▶ _About this exercise_: Give back the entries exactly, ending with the "<h3>입력</h3>" line.

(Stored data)
»»

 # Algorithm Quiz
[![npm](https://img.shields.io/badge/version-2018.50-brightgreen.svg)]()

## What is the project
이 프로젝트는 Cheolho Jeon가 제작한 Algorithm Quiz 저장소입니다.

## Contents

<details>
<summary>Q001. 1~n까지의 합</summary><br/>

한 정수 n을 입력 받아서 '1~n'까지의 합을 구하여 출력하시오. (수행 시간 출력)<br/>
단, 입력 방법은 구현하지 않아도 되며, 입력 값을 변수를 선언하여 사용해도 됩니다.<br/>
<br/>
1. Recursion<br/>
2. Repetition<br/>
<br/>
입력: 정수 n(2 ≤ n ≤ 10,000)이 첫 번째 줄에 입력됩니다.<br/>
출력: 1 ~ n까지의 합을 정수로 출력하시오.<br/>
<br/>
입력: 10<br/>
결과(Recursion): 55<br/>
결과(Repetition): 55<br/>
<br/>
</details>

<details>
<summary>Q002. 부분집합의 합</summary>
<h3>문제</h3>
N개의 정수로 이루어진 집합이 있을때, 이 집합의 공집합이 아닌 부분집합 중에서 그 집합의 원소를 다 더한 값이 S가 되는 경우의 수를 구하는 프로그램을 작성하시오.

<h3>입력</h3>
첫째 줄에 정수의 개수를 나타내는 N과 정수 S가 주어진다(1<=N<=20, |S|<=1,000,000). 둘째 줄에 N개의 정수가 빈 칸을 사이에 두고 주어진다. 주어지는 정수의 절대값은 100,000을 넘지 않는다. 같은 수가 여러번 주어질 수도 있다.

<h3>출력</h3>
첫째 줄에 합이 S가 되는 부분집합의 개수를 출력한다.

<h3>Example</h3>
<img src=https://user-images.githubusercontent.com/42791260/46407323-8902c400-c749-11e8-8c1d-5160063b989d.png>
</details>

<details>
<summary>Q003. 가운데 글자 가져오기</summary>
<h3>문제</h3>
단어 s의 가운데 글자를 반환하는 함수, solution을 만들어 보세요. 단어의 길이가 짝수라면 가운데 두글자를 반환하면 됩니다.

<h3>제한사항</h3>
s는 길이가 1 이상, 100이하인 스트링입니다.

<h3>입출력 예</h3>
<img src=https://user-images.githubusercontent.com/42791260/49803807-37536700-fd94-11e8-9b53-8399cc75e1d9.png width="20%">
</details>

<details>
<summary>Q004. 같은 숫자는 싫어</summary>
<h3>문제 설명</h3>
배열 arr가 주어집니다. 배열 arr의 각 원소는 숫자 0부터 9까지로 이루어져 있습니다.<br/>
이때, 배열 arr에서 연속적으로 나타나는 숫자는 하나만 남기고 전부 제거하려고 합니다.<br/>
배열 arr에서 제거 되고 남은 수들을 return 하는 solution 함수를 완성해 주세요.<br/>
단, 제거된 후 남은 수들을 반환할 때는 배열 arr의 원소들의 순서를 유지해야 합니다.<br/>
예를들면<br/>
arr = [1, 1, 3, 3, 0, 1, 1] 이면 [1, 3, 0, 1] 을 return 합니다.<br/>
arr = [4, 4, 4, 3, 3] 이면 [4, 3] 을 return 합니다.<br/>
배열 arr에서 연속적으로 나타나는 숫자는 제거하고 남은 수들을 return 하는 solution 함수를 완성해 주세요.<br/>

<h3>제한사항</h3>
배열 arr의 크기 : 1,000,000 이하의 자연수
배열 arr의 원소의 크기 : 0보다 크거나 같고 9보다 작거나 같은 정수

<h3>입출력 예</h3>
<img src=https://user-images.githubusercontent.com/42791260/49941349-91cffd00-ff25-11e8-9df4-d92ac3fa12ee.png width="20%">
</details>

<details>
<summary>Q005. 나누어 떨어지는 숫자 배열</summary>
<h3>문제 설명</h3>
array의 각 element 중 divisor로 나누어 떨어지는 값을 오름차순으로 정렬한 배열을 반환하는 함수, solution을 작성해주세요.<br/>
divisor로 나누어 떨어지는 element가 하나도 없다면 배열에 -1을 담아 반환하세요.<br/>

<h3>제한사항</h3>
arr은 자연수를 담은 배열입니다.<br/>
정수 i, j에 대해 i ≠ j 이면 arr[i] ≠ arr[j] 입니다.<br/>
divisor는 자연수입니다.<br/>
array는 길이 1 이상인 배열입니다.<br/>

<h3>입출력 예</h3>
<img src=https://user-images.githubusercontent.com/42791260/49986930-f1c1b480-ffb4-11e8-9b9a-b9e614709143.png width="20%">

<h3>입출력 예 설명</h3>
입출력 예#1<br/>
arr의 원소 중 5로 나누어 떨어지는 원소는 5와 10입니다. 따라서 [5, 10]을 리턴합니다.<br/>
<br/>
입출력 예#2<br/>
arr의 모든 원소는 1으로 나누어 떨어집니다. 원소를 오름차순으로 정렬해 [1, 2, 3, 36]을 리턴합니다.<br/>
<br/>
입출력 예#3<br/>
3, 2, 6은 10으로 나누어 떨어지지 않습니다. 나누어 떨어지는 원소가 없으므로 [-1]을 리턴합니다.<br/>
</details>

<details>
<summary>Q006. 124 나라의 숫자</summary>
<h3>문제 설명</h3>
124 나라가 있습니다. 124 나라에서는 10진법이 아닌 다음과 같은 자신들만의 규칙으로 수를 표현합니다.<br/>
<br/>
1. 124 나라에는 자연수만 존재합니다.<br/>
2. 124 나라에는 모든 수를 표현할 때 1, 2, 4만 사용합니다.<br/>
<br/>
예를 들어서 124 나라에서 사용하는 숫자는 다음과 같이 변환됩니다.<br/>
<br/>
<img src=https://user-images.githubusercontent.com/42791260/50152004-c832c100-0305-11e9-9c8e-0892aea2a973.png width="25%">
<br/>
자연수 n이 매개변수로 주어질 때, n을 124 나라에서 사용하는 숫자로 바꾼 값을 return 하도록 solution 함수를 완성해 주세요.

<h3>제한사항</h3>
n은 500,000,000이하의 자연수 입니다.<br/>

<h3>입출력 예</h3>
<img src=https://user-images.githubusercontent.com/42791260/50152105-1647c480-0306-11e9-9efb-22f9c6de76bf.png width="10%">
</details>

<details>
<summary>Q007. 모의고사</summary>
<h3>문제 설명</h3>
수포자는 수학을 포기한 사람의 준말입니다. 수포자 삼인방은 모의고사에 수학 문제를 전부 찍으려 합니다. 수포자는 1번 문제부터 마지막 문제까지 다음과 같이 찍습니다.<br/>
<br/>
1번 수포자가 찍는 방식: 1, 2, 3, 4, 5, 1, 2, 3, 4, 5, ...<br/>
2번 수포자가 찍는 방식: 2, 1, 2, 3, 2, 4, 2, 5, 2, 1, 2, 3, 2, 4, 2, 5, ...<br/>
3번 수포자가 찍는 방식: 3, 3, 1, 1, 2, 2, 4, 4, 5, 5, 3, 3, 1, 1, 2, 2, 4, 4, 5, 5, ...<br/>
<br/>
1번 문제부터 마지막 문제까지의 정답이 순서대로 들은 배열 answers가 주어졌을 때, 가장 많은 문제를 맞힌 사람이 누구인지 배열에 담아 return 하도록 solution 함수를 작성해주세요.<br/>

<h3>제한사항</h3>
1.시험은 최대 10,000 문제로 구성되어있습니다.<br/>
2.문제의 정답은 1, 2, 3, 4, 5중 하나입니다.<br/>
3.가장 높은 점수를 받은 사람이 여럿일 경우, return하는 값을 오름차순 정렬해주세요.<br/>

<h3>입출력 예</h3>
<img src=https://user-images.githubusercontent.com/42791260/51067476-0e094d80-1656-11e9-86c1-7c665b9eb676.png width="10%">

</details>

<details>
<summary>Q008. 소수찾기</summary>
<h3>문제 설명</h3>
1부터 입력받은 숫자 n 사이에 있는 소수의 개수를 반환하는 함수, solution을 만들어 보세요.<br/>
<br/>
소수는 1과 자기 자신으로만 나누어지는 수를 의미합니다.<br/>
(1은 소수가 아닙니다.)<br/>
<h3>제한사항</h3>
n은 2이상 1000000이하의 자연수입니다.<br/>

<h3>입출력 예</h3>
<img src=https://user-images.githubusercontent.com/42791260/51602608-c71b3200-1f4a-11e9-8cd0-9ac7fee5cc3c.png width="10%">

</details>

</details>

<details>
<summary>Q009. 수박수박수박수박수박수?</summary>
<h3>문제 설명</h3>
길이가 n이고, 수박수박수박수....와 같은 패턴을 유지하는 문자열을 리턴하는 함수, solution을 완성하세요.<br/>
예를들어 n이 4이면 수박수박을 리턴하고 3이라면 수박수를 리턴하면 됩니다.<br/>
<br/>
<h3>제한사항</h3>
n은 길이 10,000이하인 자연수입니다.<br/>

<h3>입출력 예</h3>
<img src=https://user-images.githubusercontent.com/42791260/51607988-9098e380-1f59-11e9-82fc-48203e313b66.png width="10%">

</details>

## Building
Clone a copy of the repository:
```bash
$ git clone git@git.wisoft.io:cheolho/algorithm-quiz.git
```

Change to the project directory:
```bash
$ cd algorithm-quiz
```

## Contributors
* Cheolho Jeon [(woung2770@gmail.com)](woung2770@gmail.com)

««

▶ _Exercise answer_:
 # Algorithm Quiz
[![npm](https://img.shields.io/badge/version-2018.50-brightgreen.svg)]()

## What is the project
이 프로젝트는 Cheolho Jeon가 제작한 Algorithm Quiz 저장소입니다.

## Contents

<details>
<summary>Q001. 1~n까지의 합</summary><br/>

한 정수 n을 입력 받아서 '1~n'까지의 합을 구하여 출력하시오. (수행 시간 출력)<br/>
단, 입력 방법은 구현하지 않아도 되며, 입력 값을 변수를 선언하여 사용해도 됩니다.<br/>
<br/>
1. Recursion<br/>
2. Repetition<br/>
<br/>
입력: 정수 n(2 ≤ n ≤ 10,000)이 첫 번째 줄에 입력됩니다.<br/>
출력: 1 ~ n까지의 합을 정수로 출력하시오.<br/>
<br/>
입력: 10<br/>
결과(Recursion): 55<br/>
결과(Repetition): 55<br/>
<br/>
</details>

<details>
<summary>Q002. 부분집합의 합</summary>
<h3>문제</h3>
N개의 정수로 이루어진 집합이 있을때, 이 집합의 공집합이 아닌 부분집합 중에서 그 집합의 원소를 다 더한 값이 S가 되는 경우의 수를 구하는 프로그램을 작성하시오.

<h3>입력</h3>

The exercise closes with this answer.